This class acts as a required super-parent class for objects that are added
to the jCMap graph pool. jCMapGraph implements the ZPositionable
interface, which defines methods to manipulate their ordering under the
Z-axis (i.e., to control the overlapping ordering of jCMapGraphs
on a third dimension). jCMapGraph has the following three descendant
classes: Node, Link and ContextBox.
-
Node (Class): This class defines the behaviour of a node.
Node objects support visual instances from sub-classes of the abstract
class VisualShape.
-
ContextBox (Class): This class defines the behaviour of context
boxes. Since context boxes display similar responses as nodes, they are
implemented as a node specialization.
-
Link (Class): This class defines the behaviour of arcs, which
are composed of handles (or "elbows"). Although the Link class
is defined as a VisualParent descendant it does not own (at least
not directly) any displayable element. Instead, its visual representation
depends on a Handle Composite structure it references (Note:
Handles and Links are covered in detail under the "Understanding
Links and Handles" section below). Besides from the behaviour it inherits
from BehaviouralGraph, Link also implements methods defined
in the HandleInterface interface, which specifies methods common
to Handle and Link classes.
Handle is an special sub-class of BehaviouralGraph. Instances
of Handle are used to construct a hierarchical tree structure referenced
by Link objects. As shown in Figure 4 above,
Handle is a descendant of VisualChild (since it is parented
by a Link object), but it is also a VisualParent since it
owns a VisualHandle object that performs as its visual element.

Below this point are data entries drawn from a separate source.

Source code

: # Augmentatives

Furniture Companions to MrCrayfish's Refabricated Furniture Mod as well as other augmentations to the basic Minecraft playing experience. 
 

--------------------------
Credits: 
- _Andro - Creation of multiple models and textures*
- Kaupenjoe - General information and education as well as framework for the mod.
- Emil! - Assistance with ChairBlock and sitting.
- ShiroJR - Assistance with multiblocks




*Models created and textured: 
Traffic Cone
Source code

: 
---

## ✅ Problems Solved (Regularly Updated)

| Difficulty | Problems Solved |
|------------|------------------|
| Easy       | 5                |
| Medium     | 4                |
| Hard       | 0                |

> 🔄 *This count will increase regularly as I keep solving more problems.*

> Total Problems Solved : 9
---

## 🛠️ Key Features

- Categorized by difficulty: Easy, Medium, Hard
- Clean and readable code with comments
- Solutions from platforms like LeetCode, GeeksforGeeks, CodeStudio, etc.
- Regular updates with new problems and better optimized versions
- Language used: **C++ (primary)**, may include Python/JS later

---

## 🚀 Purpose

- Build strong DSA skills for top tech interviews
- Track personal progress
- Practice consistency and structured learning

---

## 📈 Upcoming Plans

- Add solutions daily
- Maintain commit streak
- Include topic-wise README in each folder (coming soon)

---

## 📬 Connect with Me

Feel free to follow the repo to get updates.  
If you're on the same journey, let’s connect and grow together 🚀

In addition to descend from BehaviouralGraph and VisualChild,
this class also implements the following interfaces.
-
Visitable (Interface): Defines methods to allow Visitor
objects to traverse a tree structure of Handle objects.
-
BehaviouralObserver (Interface): Defines methods to add and
remove a dependency with a BehaviouralObservable object.
-
HandleInterface (Interface): Defines methods common to the
Link and Handle classes.
-
IntermediateHandle (Interface): Define methods to manipulate
a line that is "bent" to create a new "elbow" (i.e., handle).
-
BranchHandle (Interface): Define methods to manipulate a
new line branching from a handle.
Visual
classes
Visual classes are classes descendant from the VisualGraph abstract
class (which in turn descends from the VisualChild interface). VisualGraph
has two descendants, VisualHandle and VisualShape.
-
VisualHandle (Class): This class implements the mechanisms
required to display a link handle and its corresponding line. This class
implements the IntermediateHandle and BranchHandle interface,
which support the creation of a new handle and a new line, respectively.
Instances of this class have objects of type Handle as their parents.
-
VisualShape (Abstract class): This abstract class implements
methods common to visual shape elements. This class have four descendant
classes: VisualRectangle, VisualRoundedRectangle, VisualEllipse
and VisualContextBox. From these classes, the first three are visual
elements for Node objects and the latter is the visual element for
ContextBox instances.
Understanding
Links and Handles
Links are implemented as a Composite structure of Handle
objects, which are arranged as a multi-level tree hierarchy (for a detailed
description of the Composite design pattern, refer to Gamma, et.
al, 1994). Figure 5 shows a Link object as it would
be shown by jKSImapper. This Link is composed of four handles that are
labeled A, B, C and D, respectively. It is
worth noticing that it is not possible to devise how this link is structured
internally without an apriori knowledge of how it was constructed.
This is, the underlying hierarchy for the link shown could be any of the
four structures illustrated in Figure 5.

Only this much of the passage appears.